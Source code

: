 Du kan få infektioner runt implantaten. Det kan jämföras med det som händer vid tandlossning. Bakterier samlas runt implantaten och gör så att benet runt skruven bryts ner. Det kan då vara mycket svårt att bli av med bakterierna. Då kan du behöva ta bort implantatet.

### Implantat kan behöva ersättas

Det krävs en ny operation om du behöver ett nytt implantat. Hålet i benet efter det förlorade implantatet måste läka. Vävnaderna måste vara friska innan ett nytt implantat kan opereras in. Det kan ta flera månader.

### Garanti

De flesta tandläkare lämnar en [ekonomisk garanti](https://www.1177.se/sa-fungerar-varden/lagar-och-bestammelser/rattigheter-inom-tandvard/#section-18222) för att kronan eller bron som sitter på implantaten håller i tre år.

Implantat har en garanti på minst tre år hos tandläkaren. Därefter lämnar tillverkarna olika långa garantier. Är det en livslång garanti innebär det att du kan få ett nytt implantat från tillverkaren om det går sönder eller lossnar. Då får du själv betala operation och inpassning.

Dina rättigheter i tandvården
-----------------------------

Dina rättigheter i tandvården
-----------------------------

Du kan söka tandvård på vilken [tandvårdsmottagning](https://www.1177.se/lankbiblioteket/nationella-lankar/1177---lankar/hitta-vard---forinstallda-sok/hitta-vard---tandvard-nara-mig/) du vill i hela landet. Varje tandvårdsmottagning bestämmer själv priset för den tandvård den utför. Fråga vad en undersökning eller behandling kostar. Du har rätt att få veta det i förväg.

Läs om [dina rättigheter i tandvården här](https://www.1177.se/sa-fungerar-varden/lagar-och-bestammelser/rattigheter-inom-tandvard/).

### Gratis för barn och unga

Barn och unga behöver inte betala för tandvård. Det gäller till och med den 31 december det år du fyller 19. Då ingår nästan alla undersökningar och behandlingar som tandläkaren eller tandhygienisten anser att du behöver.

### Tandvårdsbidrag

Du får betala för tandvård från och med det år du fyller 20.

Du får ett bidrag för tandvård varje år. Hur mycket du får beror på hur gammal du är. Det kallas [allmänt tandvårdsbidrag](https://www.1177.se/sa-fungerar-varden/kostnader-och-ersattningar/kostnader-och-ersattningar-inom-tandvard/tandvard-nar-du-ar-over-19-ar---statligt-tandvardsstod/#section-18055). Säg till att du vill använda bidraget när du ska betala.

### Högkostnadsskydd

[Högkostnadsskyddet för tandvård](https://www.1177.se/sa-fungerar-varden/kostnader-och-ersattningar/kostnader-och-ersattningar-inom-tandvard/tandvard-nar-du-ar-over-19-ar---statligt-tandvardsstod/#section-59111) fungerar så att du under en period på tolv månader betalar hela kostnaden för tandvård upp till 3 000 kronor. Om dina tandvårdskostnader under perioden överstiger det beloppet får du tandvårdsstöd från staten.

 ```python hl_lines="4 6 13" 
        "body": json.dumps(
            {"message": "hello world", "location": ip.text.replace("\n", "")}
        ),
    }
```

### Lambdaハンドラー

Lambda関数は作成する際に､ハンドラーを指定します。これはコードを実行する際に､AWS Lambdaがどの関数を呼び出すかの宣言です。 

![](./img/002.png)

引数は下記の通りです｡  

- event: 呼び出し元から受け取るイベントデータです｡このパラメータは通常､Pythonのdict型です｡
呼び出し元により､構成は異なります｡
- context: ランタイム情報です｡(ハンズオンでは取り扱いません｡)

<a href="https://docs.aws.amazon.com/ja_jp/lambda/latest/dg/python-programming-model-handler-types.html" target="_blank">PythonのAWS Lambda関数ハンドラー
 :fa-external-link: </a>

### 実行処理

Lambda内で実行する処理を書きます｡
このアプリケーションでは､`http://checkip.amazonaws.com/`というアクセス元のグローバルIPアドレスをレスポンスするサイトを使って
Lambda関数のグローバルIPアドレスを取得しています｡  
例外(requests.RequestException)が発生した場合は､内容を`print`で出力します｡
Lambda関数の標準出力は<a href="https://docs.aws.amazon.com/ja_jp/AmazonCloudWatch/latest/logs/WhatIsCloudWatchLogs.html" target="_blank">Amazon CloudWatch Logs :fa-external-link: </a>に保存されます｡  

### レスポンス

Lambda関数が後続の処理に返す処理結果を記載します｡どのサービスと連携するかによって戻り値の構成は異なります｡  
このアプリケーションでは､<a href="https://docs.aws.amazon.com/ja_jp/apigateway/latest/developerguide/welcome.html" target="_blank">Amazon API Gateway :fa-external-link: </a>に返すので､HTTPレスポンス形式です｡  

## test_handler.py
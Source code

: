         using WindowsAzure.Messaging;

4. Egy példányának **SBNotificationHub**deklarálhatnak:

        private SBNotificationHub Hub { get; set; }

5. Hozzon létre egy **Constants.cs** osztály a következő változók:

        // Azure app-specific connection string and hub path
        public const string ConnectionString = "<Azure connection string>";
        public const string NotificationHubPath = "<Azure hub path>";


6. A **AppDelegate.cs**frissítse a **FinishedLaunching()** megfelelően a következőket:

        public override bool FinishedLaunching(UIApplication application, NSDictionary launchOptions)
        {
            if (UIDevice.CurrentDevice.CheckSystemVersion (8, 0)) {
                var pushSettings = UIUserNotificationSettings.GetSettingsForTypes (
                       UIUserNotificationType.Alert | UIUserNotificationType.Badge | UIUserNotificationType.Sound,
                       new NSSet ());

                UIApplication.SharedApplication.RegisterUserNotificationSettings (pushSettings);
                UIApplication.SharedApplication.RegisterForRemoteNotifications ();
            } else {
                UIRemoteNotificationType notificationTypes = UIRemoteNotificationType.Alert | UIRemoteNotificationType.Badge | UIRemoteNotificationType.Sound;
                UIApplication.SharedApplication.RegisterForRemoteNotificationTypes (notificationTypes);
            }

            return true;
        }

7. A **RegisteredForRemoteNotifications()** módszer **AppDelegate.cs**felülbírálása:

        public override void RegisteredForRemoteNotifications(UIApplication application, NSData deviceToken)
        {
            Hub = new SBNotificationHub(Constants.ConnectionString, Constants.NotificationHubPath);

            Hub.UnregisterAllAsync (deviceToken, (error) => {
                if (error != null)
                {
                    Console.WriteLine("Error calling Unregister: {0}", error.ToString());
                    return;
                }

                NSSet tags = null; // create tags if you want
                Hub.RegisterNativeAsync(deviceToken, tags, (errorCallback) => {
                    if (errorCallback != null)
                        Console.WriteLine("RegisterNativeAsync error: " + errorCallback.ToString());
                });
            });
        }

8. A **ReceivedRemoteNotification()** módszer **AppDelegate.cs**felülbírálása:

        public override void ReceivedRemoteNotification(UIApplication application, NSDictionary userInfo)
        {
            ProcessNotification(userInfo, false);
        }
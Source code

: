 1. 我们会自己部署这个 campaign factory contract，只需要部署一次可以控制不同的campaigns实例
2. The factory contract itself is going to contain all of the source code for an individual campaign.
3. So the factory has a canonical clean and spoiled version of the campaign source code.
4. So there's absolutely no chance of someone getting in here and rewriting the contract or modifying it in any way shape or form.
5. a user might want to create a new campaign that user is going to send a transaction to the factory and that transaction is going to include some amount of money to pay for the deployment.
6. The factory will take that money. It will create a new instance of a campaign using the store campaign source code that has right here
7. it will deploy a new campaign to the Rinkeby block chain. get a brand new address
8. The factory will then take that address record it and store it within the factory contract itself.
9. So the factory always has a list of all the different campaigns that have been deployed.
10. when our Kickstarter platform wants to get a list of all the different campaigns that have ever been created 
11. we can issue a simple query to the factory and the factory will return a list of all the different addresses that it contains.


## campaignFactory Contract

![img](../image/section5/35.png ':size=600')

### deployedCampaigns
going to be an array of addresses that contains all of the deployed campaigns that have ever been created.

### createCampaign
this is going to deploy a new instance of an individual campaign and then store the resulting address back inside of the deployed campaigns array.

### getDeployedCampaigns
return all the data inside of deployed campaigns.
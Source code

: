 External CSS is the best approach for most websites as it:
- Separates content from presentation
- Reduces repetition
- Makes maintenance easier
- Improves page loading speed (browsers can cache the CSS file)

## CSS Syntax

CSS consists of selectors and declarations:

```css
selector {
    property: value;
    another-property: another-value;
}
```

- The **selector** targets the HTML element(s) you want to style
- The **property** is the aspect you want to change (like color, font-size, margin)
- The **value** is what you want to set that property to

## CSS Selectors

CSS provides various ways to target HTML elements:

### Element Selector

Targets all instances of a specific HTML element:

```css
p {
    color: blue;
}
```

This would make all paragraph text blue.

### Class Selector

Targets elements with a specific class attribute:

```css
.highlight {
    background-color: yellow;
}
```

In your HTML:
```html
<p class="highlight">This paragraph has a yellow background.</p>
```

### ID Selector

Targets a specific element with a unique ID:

+ + + + + + +

PROBLEM DESCRIPTION:
Set down exactly, and only, the lines of the data above from the line containing "- The **selector**" through the last one.

RESULT:
- The **selector** targets the HTML element(s) you want to style
- The **property** is the aspect you want to change (like color, font-size, margin)
- The **value** is what you want to set that property to

## CSS Selectors

CSS provides various ways to target HTML elements:

### Element Selector

Targets all instances of a specific HTML element:

```css
p {
    color: blue;
}
```

This would make all paragraph text blue.

### Class Selector

Targets elements with a specific class attribute:

```css
.highlight {
    background-color: yellow;
}
```

In your HTML:
```html
<p class="highlight">This paragraph has a yellow background.</p>
```

### ID Selector

Targets a specific element with a unique ID:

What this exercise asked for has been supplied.